Alika peered out at the snowstorm. It was almost calm enough now that they could walk through it. It was good that she’d woken up when she had; she wanted them to get out while they still had some cover. If they could see through the snowstorm, so could the wolves.
“I’m scared,” Tarka said, his ears flicking back.
“It’ll be okay. We just need to get through the Wulfwoods.” How they were going to do that, Alika had no clue. The spirit wouldn’t have told them to do that if it was just going to get them killed, right? Serka had made a deal with it.
“I wish Mom was here with us,” Tarka murmured.
Though they’d buried much of Serka’s remains beneath the snow, Alika could still see frozen bones sticking out near the entrance. She would be glad to no longer have that visual reminder.

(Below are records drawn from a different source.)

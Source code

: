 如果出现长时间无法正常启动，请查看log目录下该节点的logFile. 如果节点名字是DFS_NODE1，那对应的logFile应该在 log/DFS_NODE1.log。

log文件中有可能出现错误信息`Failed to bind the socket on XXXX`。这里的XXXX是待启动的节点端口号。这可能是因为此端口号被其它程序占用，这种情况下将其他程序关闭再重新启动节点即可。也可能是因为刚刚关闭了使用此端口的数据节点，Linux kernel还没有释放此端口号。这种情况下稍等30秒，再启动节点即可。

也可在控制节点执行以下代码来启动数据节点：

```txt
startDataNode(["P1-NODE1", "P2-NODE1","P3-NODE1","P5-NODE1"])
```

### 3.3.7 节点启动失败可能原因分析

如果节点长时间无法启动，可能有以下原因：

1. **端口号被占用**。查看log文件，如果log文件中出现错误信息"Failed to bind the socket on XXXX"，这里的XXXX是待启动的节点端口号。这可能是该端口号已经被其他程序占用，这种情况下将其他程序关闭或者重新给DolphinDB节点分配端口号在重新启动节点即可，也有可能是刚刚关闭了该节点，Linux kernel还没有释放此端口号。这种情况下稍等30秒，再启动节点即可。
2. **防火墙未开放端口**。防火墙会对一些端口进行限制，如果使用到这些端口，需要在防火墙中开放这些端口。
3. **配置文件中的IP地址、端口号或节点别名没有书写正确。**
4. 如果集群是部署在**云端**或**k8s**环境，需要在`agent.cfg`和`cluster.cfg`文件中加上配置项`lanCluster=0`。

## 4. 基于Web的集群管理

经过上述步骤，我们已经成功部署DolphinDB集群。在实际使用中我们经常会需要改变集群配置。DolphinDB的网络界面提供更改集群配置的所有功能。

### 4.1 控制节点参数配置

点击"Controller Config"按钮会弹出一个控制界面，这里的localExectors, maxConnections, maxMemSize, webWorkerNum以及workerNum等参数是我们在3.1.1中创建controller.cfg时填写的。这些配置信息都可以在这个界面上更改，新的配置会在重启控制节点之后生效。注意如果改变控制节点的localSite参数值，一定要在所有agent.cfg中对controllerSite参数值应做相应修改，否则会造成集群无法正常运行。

“I do as well,” Alika replied. “Come on. We should go.”
Tarka lowered his snout obediently, and the two climbed out of the cave. Snow pummeled Alika’s snout as she walked into the fading storm. The Wulfwoods beyond the glacier’s edge were still obscured, but they were close to home, and Alika knew how to find the path down from here.
Or, perhaps close to what had been home. Alika glanced back at their den as it faded into the snow. Everything she’d once known, she was leaving behind in the hope of finding the rest of their family. Everything except Tarka, that is.
“Bye, den!” Tarka shouted, waving a wing at it. “Bye, glacier! Bye, rock that looks like a dragon! Bye, mountainside I could never climb up! Bye, weird spot where the snow was always deeper than it seemed to be!” He paused, his ears drooping. “Bye, mom.”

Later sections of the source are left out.